Rabobank: There Are Just Two Solutions To This Inflation Shock - One Is Extremely Painful, The Other One Is Worse

 

Rabobank: There Are Just Two Solutions To This Inflation Shock - One Is Extremely Painful, The Other One Is Worse

By Michael Every of Rabobank

Fiddle Didi in Shangri-LaLaLand

Apologies, but this is going to be an inflated Daily today: hopefully it still adds value rather than subtracting it.

Today has the BOE’s inflation attitudes survey (“I don’t like it”), but the market’s primary focus is going to be US CPI. As should have been expected from recent comments on the topic from the White House showing they don’t understand how inflation works, and from Larry Summers showing how a part of it (OER) does, the whisper is upside of the consensus 0.7% m-o-m, 8.3% y-o-y headline and 0.5% m-o-m, 5.9% y-o-y core.
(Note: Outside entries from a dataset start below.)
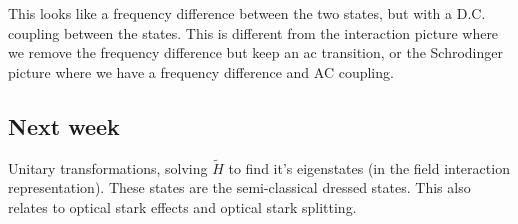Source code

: This looks like a frequency difference between the two states, but with a D.C. coupling between the states. This is different from the interaction picture where we remove the frequency difference but keep an ac transition, or the Schrodinger picture where we have a frequency difference and AC coupling.
\subsection{Next week}
Unitary transformations, solving $\tilde{H}$ to find it's eigenstates (in the field interaction representation). These states are the semi-classical dressed states. This also relates to optical stark effects and optical stark splitting.
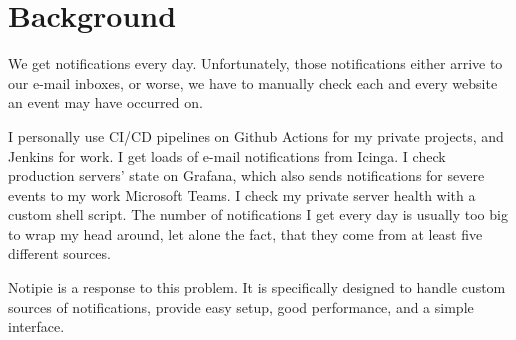 \section{Background}\label{sec:background}

We get notifications every day.
Unfortunately,
those notifications either arrive
to our e-mail inboxes,
or worse,
we have to manually check
each and every website an event may have occurred on.

I personally use CI/CD pipelines
on Github Actions for my private projects,
and Jenkins for work.
I get loads of e-mail notifications from Icinga.
I check production servers' state on Grafana,
which also sends notifications
for severe events to my work Microsoft Teams.
I check my private server health
with a custom shell script.
The number of notifications I get every day
is usually too big to wrap my head around,
let alone the fact,
that they come from at least five different sources.

Notipie is a response to this problem.
It is specifically designed
to handle custom sources of notifications,
provide easy setup,
good performance,
and a simple interface.
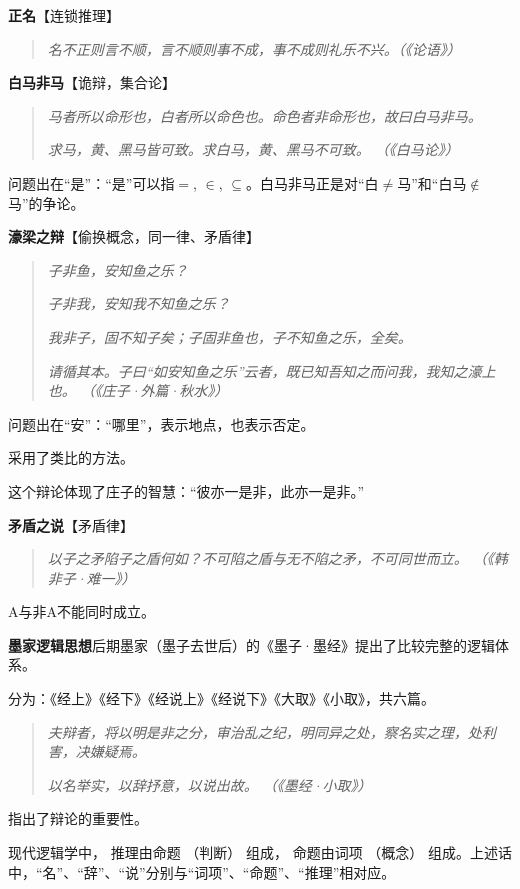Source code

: \documentclass[12pt,onecolumn,a4paper]{book}
\numberwithin{table}{subsection}
\numberwithin{equation}{subsection}
\begin{document}
\textbf{正名}【连锁推理】

\begin{quotation}
    \emph{名不正则言不顺，言不顺则事不成，事不成则礼乐不兴。（《论语》）}
\end{quotation}

\textbf{白马非马}【诡辩，集合论】

\begin{quotation}
    \emph{马者所以命形也，白者所以命色也。命色者非命形也，故曰白马非马。}

    \emph{求马，黄、黑马皆可致。求白马，黄、黑马不可致。 （《白马论》）}
\end{quotation}

问题出在“是”：“是”可以指$=$, $\in$, $\subseteq$。白马非马正是对“白$\neq$马”和“白马$\notin$马”的争论。

\textbf{濠梁之辩}【偷换概念，同一律、矛盾律】

\begin{quotation}
    \emph{子非鱼，安知鱼之乐？}

    \emph{子非我，安知我不知鱼之乐？}

    \emph{我非子，固不知子矣；子固非鱼也，子不知鱼之乐，全矣。}

    \emph{请循其本。子曰“如安知鱼之乐”云者，既已知吾知之而问我，我知之濠上也。 （《庄子·外篇·秋水》）}
\end{quotation}
问题出在“安”：“哪里”，表示地点，也表示否定。

采用了类比的方法。

这个辩论体现了庄子的智慧：“彼亦一是非，此亦一是非。”

\textbf{矛盾之说}【矛盾律】

\begin{quotation}
    \emph{以子之矛陷子之盾何如？不可陷之盾与无不陷之矛，不可同世而立。 （《韩非子·难一》）}
\end{quotation}
A与非A不能同时成立。

\textbf{墨家逻辑思想}后期墨家（墨子去世后）的《墨子·墨经》提出了比较完整的逻辑体系。

分为：《经上》《经下》《经说上》《经说下》《大取》《小取》，共六篇。

\begin{quotation}
    \emph{夫辩者，将以明是非之分，审治乱之纪，明同异之处，察名实之理，处利害，决嫌疑焉。}

    \emph{以名举实，以辞抒意，以说出故。 （《墨经·小取》）}
\end{quotation}
指出了辩论的重要性。

现代逻辑学中， 推理由命题 （判断） 组成， 命题由词项 （概念） 组成。上述话中，“名”、“辞”、“说”分别与“词项”、“命题”、“推理”相对应。
\end{document}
Real average weekly earnings are thus seen -3.4% y-o-y, a trend the OECD is also picking up on as an “I don’t like it”. Then we get US Michigan consumer sentiment for June, where the expectation is for a slight decline to 62.9 from 63.3, with expectations seen up from 55.2 to 55.3. With US gas prices over $5?! In terms of inflation expectations, the 1-year ahead figure is expected unchanged at 5.3%. There is no forecast for the 5-10-year figure, which has remained well-anchored around 3% so far.

So, perhaps a further unwelcome market surprise after one stemming from the ECB yesterday? See here for more post-meeting comment, but in short it was the usual “a camel is a horse designed by a committee” aesthetic. While the BOC went 50bps (and its Governor warned “Some Canadians who took out mortgages in 2020 and 2021 could see monthly payments jump by 45% in 2025-6 as rates rise.”), the Fed went 50bps, and even the RBA went 50bps (when *this* is what the economy looks like), the ECB only promised to deliver 25bps next month: you wait for the delivery, as with many goods nowadays. It may go 50bps in September after everyone has had fun on the beach for a few weeks, if it’s still absolutely necessary at that point. There was also little detail on the vaunted support mechanism for Eurozone peripheral yields.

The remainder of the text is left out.